For January 2012, Pinterest had 11.7 million unique visitors from the United States. According to Experian Hitwise, Pinterest became the third largest social network in the U.S. in March – being behind only Facebook and Twitter.
2nd quarter
Paul Sciarra left his position at Pinterest in April 2012 to become entrepreneur-in-residence at Andreessen Horowitz.
In May, Rakuten (in Japan) announced that they were leading a 100 million USD investment in Pinterest, together with, among others, Andreessen Horowitz, FirstMark Capital and Bessemer Venture Partners.
3rd quarter
In august, Pinterest finally changed their policy for how you could sign up with them. Until now, an invitation from an existing member or directly from Pinterest had been necessary, and users who turned to Pinterest to ask for an invite could sometime have to wait a long time before their request was granted.
August was also the month when Pinterest launched apps for iPad and Android.
In September, Jon Jenkins was hired as head of engineering. Jenkins had previously spent eight years at Amazon.
4th quarter
In October, Pinterest added a report feature and gave users the ability to block each other. Pinterest also launched designated businesses accounts. Existing businesses on Pinterest got to chose between converting their personal accounts to businesses accounts or start over from scratch with a business account.
2013: Growth and acquisitions
In early 2013, Pinterest had nearly 50 million users globally. By July, that number had increased to 70 million.
Pinterest carried out several acquisitions in 2013, including the purchase of Livestar and Hackermeter. Hackermeter’s founders joined Pinterest as engineers. In late October, a 225 million USD round of equity funding was secured by Pinterest. The company was now valued at 3.8 billion USD – despite not generating revenue.
2014: Revenue
Pinterest began generating revenue in 2014, when it introduced paid adds on the site.
2015: Rich Pins
In June, Pinterest launched the Rich Pin feature. A Rich Pin is buyable pin and have more information than a normal link. A special button makes it easy for Pinterest users to buy things directly. Towards the end of the year, Pinterest launched a new feature to help users monitor price drops on buyable pins.
2016: Video
Since August 2016, users and advertisers have been able to upload and store video clips (even long ones) on Pinterest.

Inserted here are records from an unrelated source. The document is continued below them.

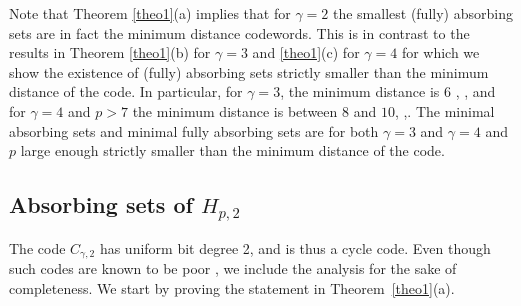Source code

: Note that Theorem \ref{theo1}(a) implies that for $\gamma=2$ the
smallest (fully) absorbing sets are in fact the minimum distance
codewords. This is in contrast to the results in Theorem
\ref{theo1}(b) for $\gamma=3$ and \ref{theo1}(c) for $\gamma=4$ for
which we show the existence of (fully) absorbing sets strictly
smaller than the minimum distance of the code. In particular, for
$\gamma=3$, the minimum distance is 6 \cite{helles},
\cite{mittel:02}, and for $\gamma=4$ and $p>7$ the minimum distance
is between $8$ and $10$, \cite{helles},\cite{mittel:02}. The minimal
absorbing sets and minimal fully absorbing sets  are for both
$\gamma=3$ and $\gamma=4$ and $p$ large enough strictly smaller than
the minimum distance of the code.
\vspace{-0.00in}\subsection{Absorbing sets of
$H_{p,2}$}\label{theo12}

The code $C_{\gamma,2}$ has uniform bit degree 2, and is thus a
cycle code. Even though such codes are known to be poor
\cite{peterson}, we include the analysis for the sake of
completeness.
We start by proving the statement in Theorem~\ref{theo1}(a).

2016 was also the year when Pinterest announced that it was acquiring the Instapaper team.
By October, approximately 150 million users were active monthly on Pinterest. Of these, 70 million were located within the United States.
2017
March: Pinterest announced the purchase of the small search-engine business Jelly Industries.
April: Pinterest now had 175 million monthly users.
June: Pinterest raised 150 million USD in venture capital from a group of investors at the same share price as when the previous funding round was carried out in 2015. All the money came from investors that had already invested in Pinterest in the past.